Betriebsmedizinisches Zentrum auf Wesco-Gelände
Der zukünftige Unternehmenssitz wird auf dem ehemaligen Wesco-Gelände in Arnsberg angesiedelt. Die Firmierung erfolgt unter dem Namen DIAG – Deutsches Institut für Arbeitsmedizin und Gesundheitsschutz GmbH. Im Zuge der Fusion mit dem Arnsberger Bund plant das Unternehmen, zusätzliche Verwaltungsarbeitsplätze in Arnsberg zu schaffen. Darüber hinaus ist vorgesehen, landesweit zusätzliche Arbeits- und BetriebsmedizinerInnen einzustellen, um der steigenden Nachfrage gerecht zu werden. Durch die volle Weiterbildungsbefugnis von Dr. Heck zur Fachärztin / Facharzt für Arbeitsmedizin ist das Unternehmen vor allem für junge Ärztinnen und Ärzte interessant.

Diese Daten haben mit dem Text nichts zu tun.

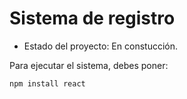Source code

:<h1> Sistema de registro</h1>

- Estado del proyecto: En constucción.

Para ejecutar el sistema, debes poner:

````npm install react````
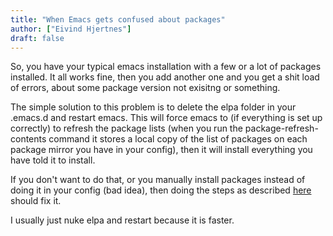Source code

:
 ```yaml
---
title: "When Emacs gets confused about packages"
author: ["Eivind Hjertnes"]
draft: false
---
```


So, you have your typical emacs installation with a few or a lot of packages installed. It all works fine, then you add another one and you get a shit load of errors, about some package version not exisitng or something.

The simple solution to this problem is to delete the elpa folder in your .emacs.d and restart emacs. This will force emacs to (if everything is set up correctly) to refresh the package lists (when you run the package-refresh-contents command it stores a local copy of the list of packages on each package mirror you have in your config), then it will install everything you have told it to install.

If you don't want to do that, or you manually install packages instead of doing it in your config (bad idea), then doing the steps as described [here](/emacs/packages) should fix it.

I usually just nuke elpa and restart because it is faster.
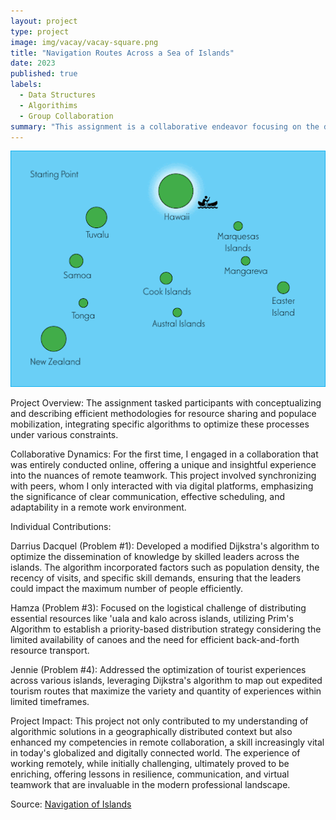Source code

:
 ```yaml
---
layout: project
type: project
image: img/vacay/vacay-square.png
title: "Navigation Routes Across a Sea of Islands"
date: 2023
published: true
labels:
  - Data Structures
  - Algorithims
  - Group Collaboration
summary: "This assignment is a collaborative endeavor focusing on the distribution and circulation of resources and people among a network of interconnected islands that my group created in Algorithims class."
---
```


<div style="text-align: center;">
    <img class="img-fluid" src="../img/Poly.gif">
</div>

Project Overview:
The assignment tasked participants with conceptualizing and describing efficient methodologies for resource sharing and populace mobilization, integrating specific algorithms to optimize these processes under various constraints.

Collaborative Dynamics:
For the first time, I engaged in a collaboration that was entirely conducted online, offering a unique and insightful experience into the nuances of remote teamwork. This project involved synchronizing with peers, whom I only interacted with via digital platforms, emphasizing the significance of clear communication, effective scheduling, and adaptability in a remote work environment.

Individual Contributions:

Darrius Dacquel (Problem #1): Developed a modified Dijkstra's algorithm to optimize the dissemination of knowledge by skilled leaders across the islands. The algorithm incorporated factors such as population density, the recency of visits, and specific skill demands, ensuring that the leaders could impact the maximum number of people efficiently.

Hamza (Problem #3): Focused on the logistical challenge of distributing essential resources like 'uala and kalo across islands, utilizing Prim's Algorithm to establish a priority-based distribution strategy considering the limited availability of canoes and the need for efficient back-and-forth resource transport.

Jennie (Problem #4): Addressed the optimization of tourist experiences across various islands, leveraging Dijkstra's algorithm to map out expedited tourism routes that maximize the variety and quantity of experiences within limited timeframes.

Project Impact:
This project not only contributed to my understanding of algorithmic solutions in a geographically distributed context but also enhanced my competencies in remote collaboration, a skill increasingly vital in today's globalized and digitally connected world. The experience of working remotely, while initially challenging, ultimately proved to be enriching, offering lessons in resilience, communication, and virtual teamwork that are invaluable in the modern professional landscape.
 
Source: <a href="[https://docs.google.com/document/d/1b dCteYYMJKE2vIWruI7PH97UcfcMyS3XB_EwtmqUjk/edit">Navigation of Islands</a>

Verantwortung für Gesundheit und Prävention
Dr. Marcel Kaiser, Geschäftsführer des Arnsberger Bundes, DIAG und der Betriebsarzt - Zentrum NRW GmbH, betont die Bedeutung der neuen Unternehmensstruktur: „Wir sind uns der großen Verantwortung bewusst, die mit einer umfassenden betriebsärztlichen Versorgung einhergeht. Unser Team im Arnsberger Bund verfügt über langjährige Erfahrung in der Betreuung unterschiedlichster Branchen im medizinischen Bereich. Dieses Know-how möchten wir gezielt einsetzen, um unseren Kunden eine bestmögliche arbeitsmedizinische Versorgung zu garantieren.“
Mit diesem Neuzugang stärke der Arnsberger Bund seine Position als leistungsfähiger medizinischer Dienstleister und setze ein deutliches Signal für weiteres Wachstum im Bereich der Arbeitsmedizin und des Gesundheitsschutzes, do Dr. Kaiser.
Aufgaben eines betriebsmedizinischen Zentrums
Arbeitsmedizinische Vorsorge: Durchführung von Einstellungs-, Vorsorge- (Pflicht-, Angebots-, Wunschvorsorge) und Eignungsuntersuchungen.
Beratung zum Arbeitsschutz: Unterstützung des Arbeitgebers bei der Beurteilung von Arbeitsbedingungen (Gefährdungsbeurteilungen) und der ergonomischen Arbeitsplatzgestaltung.
Betriebsbegehungen: Regelmäßige Begehung der Arbeitsstätten zur Analyse von Unfallgefahren und Arbeitsabläufen.
Gesundheitsmanagement: Durchführung von Maßnahmen zur Gesundheitsförderung, Impfungen und Beratung zu Suchtprävention.
Wiedereingliederung: Beratung und Unterstützung bei der Rückkehr von Mitarbeitern nach längerer Krankheit (BEM - Betriebliches Eingliederungsmanagement).